◆ **What is required**: Reproduce every line in the listing that contains the word "local".

◆ **Entries supplied**:
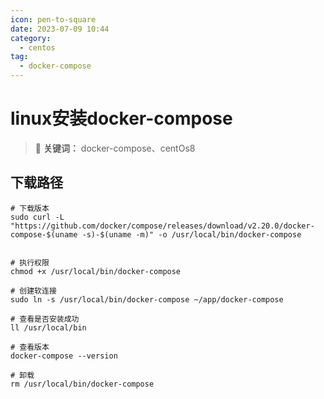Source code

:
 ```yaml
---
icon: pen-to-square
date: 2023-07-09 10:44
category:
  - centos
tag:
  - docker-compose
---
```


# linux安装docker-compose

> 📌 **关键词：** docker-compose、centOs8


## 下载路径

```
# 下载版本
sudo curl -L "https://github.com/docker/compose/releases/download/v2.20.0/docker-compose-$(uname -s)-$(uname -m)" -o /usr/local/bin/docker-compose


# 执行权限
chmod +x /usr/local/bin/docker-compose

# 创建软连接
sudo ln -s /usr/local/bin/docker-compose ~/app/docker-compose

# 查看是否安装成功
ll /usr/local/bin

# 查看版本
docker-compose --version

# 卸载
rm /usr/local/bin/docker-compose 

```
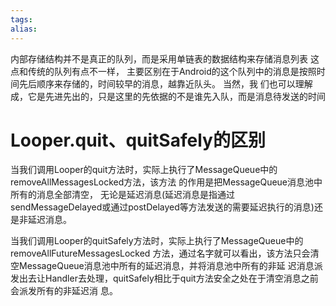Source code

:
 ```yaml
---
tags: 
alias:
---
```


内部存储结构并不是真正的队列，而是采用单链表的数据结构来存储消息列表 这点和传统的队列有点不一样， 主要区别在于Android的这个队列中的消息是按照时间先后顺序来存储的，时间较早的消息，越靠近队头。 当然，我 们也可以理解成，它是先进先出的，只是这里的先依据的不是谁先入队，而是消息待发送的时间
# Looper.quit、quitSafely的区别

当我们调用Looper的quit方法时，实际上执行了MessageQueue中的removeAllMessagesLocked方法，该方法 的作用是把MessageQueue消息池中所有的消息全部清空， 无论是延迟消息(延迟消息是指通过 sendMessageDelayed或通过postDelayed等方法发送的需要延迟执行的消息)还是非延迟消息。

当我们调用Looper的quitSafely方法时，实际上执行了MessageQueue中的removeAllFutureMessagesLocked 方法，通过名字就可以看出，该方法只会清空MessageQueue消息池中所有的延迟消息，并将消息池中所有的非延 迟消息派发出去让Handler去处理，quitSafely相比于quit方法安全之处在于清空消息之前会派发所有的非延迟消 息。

◆ **Solution to this problem**:
sudo curl -L "https://github.com/docker/compose/releases/download/v2.20.0/docker-compose-$(uname -s)-$(uname -m)" -o /usr/local/bin/docker-compose
chmod +x /usr/local/bin/docker-compose
sudo ln -s /usr/local/bin/docker-compose ~/app/docker-compose
ll /usr/local/bin
rm /usr/local/bin/docker-compose 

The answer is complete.